From the WAFL module, the data is transferred to the RAID module, which processes and writes them in one transaction, stripes to disks, including parity disks. And since the data is always written in stripes and always in a new place, the data for parity disks do not need to be recalculated, they were already prepared for recording by the RAID module. Due to this, in FAS systems in practice, parity disks are always much less loaded than other disks, which contrasts with the usual implementation of RAID 4/6. It is also worth noting that the check-sum calculation is performed immediately for the entire stripe of the recorded data, never overwriting the data (recording occurs to a new place), only the meta-information changes (links to new blocks with data). This leads to the fact that in the case of overwriting one of the disks it is not necessary to read the information from the other disks into the memory each time and recalculate the check-sum, thanks to which the system memory is used more efficiently. Read more about the device RAID-DP .

Tetris performs IO-reduction

Tetris is a write and read optimization mechanism that collects data, between CPs (CP Time Frame), into chains of blocks of sequences from one host, turning small blocks into larger sequential records (IO-reduction). On the other hand, this allows, without complex logic, to include a preemptive reading of data. So, for example, there is no difference - read 5KB, or 8KB, 13KB or 16KB, etc. This logic is used to read ahead. Read-ahead is a form of caching data that can potentially be requested in the future, followed by the data that has just been requested. And when the question becomes, which “extra” blocks should be read ahead of time for transferring to the cache, with Tetris, you automatically get an answer to this question: those that were recorded along with the requested data.

Read cache

The system cache (MBUF) is used for both write and read operations. All read operations without exception get into the cache, as well as the newly recorded data is read from it. When the CPU of the storage system cannot find the data in the system cache, it accesses the disks, and the first thing it does is put it into the cache for reading, and then give it to the host. Further, these data can be either simply deleted (the same read cache, everything is on disks) or moved to a level below (cache level II), if there is one: FlashPool (SSD drives, read-write cache) or FlashCache ( PCIe Flash card, read only cache). First, the system cache, both the first and the second level, is pushed out very granularly: i.e. 4 KB block of information can be pushed out. Secondly, the system and level II cache, it is deduplication-aware, i.e. if such a block is duplicated or cloned, it will not be copied again and will take up space in the memory. This significantly improves performance by increasing cache hit. This happens when the dataset on the storage system can be well prodduplitsirovany or cloned many times , for example, in the VDI environment.

Consistency point

Like many modern file systems, WAFL is a journaling file system. Like any journaling file system, a log with log entries is used to ensure consistency and its inherentness at the storage level. While all other implementations of journaling file systems are designed in such a way that if they are damaged, they can roll back to a consistent state (it is necessary to check and restore) and try to recover, WAFL is designed so as to prevent damage in the event of a sudden failure of the controllers. This is achieved, first of all, due to the atomicity of the Consistency Point recording, and secondly due to the use of system snapshots during write operations.

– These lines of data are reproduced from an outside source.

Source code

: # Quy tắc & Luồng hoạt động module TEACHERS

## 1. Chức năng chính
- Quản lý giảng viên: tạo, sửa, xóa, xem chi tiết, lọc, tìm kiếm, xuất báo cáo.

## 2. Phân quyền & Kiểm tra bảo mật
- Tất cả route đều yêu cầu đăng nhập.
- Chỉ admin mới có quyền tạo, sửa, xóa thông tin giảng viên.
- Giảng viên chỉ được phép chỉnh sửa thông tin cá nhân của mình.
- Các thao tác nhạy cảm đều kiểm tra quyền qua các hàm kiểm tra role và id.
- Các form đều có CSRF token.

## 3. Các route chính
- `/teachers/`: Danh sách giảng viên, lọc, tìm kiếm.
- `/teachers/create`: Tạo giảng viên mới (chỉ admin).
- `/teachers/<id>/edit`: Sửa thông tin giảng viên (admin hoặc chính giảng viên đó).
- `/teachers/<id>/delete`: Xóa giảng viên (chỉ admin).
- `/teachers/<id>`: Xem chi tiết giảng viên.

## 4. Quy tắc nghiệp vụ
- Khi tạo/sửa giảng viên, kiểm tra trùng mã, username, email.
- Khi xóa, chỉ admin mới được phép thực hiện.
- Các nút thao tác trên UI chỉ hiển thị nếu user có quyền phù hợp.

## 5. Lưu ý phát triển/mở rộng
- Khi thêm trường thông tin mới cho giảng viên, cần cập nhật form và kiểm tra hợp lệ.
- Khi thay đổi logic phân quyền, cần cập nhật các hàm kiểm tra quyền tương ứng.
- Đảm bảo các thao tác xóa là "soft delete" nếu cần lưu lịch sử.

NetApp technology has been so successful that ONTAP is literally everywhere, as a basis, for many other features and functions. Let me remind you that CP contains data already processed by WAFL and RAID. The CP is also a snapshot, which, before the contents are dumped from the system memory (after being processed by the WAFL and RAID modules), the data storage system removes the system snapshot from the unit, and adds new data to the disks, then the data storage system marks the data successfully. after which it clears NVLOG entries in NVRAM. Before a new data is reset to disk (always to a new place), a system snapshot is taken, after which the data is either recorded as a whole in one transaction or (in case of an accident) the previously created snapshot is used (at the aggregate level) as the last working version of the file system in case of a sudden restart of the storage system in the middle of a transaction. If a failure has occurred and both controllers have rebooted or have lost power, the data from NVRAM will restore all the information and reset the data to the disks as soon as the controllers are turned on again. If only one controller turns off or reboots, the second controller from the copy of NVLOG to NVRAM will immediately restore the data and write it down, it will even happen transparently for the applications. When data is successfully dumped onto disks, the last CP block, based on the old root inode (snepshot), creates a new one, including references to old and new, newly recorded data.

CP Generating Events

A CP is an event that is automatically generated under one of several conditions:

10 seconds passed
Half NVRAM filled
local MBUF filled (High Water Mark). It is caused by the fact that one or several commands from the host generated a large amount of data for the CP, for example, recording a certain amount of information by repeating patterns.
Controller stop command started (Halt)
Other.

By the way, the CP reset status, very often, may indirectly indicate what problems exist in the storage system, for example, when you do not have enough spindles or they are damaged . Learn more about working in an article on the Knowledge Base FAQ: Consistency Point .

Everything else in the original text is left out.